Setup
I've created a HF Inference Endpoints for translation, in particular french->english. This is the setup
- Instance type: GPU · Nvidia A10G · 1x GPU · 24 GB
- Model: Helsinki-NLP/opus-mt-fr-en
- Container: default
I have 2k documents to translate and I'm using python package request, together with concurrent to fire multiple HTTP POST request to my endpoint. Each document should have 100-300 sentences and I wasn't able to translate them as they were, so I split each document in 6 section.
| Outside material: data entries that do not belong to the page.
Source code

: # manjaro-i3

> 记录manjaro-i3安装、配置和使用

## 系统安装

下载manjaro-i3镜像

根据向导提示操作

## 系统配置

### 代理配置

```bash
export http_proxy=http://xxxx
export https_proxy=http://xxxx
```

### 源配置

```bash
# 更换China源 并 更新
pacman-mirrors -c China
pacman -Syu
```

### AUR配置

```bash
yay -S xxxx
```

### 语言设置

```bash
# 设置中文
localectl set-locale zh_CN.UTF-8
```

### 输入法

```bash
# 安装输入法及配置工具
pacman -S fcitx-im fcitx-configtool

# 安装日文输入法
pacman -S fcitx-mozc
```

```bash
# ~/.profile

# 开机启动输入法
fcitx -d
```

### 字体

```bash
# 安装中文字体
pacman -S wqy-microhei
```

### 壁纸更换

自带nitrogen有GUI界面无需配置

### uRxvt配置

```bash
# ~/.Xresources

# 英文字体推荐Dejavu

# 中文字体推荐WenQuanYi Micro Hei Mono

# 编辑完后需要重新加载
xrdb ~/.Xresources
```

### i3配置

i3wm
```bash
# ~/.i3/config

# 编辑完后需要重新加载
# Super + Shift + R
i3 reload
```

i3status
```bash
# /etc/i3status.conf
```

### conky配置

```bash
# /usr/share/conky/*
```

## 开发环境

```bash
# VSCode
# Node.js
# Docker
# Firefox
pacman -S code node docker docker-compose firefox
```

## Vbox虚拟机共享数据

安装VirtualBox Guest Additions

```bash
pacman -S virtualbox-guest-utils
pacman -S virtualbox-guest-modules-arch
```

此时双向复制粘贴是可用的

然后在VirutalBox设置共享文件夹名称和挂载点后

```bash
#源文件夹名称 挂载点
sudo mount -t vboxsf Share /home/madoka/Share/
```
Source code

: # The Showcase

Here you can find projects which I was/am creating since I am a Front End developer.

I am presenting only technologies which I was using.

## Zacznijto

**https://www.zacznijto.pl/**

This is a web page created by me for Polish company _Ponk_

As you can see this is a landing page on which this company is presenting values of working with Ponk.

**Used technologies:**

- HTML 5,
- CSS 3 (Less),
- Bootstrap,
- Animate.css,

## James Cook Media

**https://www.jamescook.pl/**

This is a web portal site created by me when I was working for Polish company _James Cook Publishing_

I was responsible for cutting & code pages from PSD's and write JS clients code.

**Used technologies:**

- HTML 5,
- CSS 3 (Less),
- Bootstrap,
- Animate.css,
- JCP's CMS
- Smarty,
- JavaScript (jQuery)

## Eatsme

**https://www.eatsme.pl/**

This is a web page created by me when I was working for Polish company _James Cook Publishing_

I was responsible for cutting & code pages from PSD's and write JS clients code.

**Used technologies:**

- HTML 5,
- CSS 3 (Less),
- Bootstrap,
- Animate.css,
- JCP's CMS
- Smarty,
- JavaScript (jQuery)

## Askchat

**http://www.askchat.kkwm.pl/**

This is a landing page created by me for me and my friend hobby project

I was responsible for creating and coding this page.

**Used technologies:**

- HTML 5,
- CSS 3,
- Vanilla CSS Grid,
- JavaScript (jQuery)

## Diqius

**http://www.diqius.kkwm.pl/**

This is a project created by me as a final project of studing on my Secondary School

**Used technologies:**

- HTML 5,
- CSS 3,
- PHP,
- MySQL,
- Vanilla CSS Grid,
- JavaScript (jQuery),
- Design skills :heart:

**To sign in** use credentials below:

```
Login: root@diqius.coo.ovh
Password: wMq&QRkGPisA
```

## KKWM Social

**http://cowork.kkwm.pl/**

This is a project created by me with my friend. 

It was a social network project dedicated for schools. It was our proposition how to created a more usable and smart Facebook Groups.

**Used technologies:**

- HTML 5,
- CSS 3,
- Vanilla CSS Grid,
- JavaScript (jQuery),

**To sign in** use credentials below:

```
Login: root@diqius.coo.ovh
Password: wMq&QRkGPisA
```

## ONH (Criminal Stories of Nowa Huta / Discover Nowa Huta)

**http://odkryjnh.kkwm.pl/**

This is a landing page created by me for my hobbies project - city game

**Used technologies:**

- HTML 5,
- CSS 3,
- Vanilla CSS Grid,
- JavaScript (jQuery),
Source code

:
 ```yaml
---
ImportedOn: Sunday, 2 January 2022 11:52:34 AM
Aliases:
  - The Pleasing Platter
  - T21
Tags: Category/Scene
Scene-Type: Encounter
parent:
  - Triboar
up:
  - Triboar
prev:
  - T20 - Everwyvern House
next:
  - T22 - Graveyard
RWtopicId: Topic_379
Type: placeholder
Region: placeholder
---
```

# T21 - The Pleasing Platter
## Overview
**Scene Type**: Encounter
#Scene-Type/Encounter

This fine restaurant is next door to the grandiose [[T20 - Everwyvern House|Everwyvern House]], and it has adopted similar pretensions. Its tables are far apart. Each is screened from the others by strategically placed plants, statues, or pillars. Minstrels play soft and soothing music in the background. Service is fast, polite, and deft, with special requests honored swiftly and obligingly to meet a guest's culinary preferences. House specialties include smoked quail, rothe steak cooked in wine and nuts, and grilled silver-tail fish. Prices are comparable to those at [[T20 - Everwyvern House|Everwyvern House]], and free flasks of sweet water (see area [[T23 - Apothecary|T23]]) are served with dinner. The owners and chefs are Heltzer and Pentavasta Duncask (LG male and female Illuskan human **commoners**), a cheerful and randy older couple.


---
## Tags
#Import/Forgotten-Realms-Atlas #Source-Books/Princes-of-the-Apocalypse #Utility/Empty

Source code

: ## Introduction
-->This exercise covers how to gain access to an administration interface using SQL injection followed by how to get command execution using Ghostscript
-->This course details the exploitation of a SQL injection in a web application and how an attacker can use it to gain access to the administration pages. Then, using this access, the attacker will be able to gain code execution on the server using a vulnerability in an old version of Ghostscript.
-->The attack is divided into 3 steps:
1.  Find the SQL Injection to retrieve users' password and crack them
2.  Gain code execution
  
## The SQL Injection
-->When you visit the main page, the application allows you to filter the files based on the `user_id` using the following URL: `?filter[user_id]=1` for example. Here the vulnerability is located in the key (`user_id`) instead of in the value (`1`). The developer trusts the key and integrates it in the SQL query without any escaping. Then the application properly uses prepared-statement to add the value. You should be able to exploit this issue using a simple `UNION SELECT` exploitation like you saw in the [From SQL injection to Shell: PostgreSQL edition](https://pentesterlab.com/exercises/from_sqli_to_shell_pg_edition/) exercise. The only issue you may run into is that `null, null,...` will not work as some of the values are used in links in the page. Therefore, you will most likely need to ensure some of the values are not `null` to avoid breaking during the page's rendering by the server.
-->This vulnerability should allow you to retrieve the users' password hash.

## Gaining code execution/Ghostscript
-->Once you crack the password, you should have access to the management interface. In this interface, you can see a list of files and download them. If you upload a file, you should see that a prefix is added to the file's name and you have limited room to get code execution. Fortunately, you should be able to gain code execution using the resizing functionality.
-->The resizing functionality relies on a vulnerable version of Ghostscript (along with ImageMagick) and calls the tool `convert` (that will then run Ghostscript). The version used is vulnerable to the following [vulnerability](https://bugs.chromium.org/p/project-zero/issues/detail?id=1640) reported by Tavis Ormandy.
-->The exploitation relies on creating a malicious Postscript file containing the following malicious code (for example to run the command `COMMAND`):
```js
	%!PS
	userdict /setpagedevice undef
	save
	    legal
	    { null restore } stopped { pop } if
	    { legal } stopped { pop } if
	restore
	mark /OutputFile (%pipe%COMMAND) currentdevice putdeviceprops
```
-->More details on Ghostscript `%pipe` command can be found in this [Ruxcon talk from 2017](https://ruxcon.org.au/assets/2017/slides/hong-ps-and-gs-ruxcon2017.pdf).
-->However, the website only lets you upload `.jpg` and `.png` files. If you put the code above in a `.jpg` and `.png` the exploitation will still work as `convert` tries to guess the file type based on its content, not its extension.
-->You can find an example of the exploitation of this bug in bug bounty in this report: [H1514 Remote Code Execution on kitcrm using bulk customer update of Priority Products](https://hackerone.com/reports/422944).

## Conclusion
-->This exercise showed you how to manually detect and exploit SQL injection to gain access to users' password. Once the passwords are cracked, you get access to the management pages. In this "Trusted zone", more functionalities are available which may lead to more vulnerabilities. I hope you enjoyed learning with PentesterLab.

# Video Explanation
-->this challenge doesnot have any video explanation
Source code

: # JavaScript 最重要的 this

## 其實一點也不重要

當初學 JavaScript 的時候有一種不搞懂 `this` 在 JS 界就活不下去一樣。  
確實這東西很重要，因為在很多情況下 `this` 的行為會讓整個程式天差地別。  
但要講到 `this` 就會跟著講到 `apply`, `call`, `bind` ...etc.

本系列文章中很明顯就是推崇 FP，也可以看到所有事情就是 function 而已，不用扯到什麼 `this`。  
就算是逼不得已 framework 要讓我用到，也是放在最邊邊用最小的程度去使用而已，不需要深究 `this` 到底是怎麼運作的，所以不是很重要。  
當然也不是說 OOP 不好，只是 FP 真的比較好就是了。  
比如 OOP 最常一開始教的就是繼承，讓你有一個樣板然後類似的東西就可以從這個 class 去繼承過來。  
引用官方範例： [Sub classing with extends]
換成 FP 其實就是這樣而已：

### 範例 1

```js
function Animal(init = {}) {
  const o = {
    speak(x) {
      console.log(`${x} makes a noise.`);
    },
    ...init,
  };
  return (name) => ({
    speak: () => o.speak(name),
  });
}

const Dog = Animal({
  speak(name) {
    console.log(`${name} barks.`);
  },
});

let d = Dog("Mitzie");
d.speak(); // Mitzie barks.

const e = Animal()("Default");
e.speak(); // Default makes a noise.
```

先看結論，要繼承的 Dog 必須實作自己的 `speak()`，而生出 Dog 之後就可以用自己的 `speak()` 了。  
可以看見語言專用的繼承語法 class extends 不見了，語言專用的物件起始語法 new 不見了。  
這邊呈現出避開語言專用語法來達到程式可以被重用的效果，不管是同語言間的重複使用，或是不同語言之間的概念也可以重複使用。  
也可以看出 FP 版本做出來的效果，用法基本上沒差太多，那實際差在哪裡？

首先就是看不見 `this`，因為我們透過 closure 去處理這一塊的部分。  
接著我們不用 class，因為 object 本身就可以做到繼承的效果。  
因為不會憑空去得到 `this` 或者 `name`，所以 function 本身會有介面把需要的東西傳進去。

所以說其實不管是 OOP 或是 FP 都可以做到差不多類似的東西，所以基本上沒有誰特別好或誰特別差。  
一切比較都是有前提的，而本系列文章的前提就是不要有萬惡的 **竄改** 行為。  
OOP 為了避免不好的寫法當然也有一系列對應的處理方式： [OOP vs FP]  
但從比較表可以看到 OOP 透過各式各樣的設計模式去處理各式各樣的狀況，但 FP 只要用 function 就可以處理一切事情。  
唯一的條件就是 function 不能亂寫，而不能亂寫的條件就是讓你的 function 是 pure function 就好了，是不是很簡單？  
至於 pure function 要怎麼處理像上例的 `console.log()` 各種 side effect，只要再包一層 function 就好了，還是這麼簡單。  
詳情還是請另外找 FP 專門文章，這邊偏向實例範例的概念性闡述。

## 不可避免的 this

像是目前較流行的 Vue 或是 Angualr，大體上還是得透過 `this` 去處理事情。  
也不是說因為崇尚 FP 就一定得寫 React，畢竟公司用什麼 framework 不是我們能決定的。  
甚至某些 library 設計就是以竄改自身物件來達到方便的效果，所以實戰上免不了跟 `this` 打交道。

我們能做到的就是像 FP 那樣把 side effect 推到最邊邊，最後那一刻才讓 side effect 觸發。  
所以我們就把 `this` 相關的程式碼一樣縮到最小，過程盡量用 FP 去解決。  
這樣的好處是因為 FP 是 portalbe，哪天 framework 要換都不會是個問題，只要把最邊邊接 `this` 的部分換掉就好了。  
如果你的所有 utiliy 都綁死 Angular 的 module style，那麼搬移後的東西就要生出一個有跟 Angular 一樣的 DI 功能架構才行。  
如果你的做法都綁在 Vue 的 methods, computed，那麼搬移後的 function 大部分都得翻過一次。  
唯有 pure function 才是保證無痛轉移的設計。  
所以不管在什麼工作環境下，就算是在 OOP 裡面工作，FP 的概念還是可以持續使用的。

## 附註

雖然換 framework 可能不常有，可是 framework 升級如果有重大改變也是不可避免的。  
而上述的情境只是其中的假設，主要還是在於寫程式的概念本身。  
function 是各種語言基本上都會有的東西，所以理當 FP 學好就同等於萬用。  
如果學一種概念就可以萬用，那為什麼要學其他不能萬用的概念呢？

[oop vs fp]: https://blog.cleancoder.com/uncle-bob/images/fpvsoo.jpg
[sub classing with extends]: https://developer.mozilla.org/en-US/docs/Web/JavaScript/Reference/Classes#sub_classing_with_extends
Checking the usage of the machine, I realise I barely use any resource in terms of CPU/GPU. Also, after a while, some requests start failing.
I'm quite sure this could be much faster and could process more text all together, but I can't understand how to do so. My data is in a pyspark dataframe: I first tried with an UDF (and it was a terrible idea), now I'm creating a list of documents and use that as input.
Here's the code I'm using
def translate_text(text):
payload = {"inputs": text}
headers = {"Authorization": f"Bearer {API_TOKEN}", "Content-Type": "application/json"}
try:
response = requests.post(API_URL, json=payload, headers=headers)
response.raise_for_status()
if response.status_code == 200 and response.text:
response_data = response.json()
translated_text = list(map(lambda x: x.get("translation_text"), response_data))
return translated_text
else:
print("Translation response is empty or not in JSON format.")
return None
except requests.exceptions.RequestException as e:
print("Request error:", e)
return None
except requests.exceptions.JSONDecodeError as e:
print("Failed to decode JSON response:", e)
return None
def translate_text_dict(text_dict: dict) -> dict:
output_dict = {}
with concurrent.futures.ThreadPoolExecutor() as executor:
results = executor.map(
lambda args: (args[0], list(map(translate_text, args[1]))), text_dict.items()
)
output_dict = dict(results)
return output_dict
the input dictionary has, as key, an unique id and, as value, the list of sentences to translate. Could this be improved?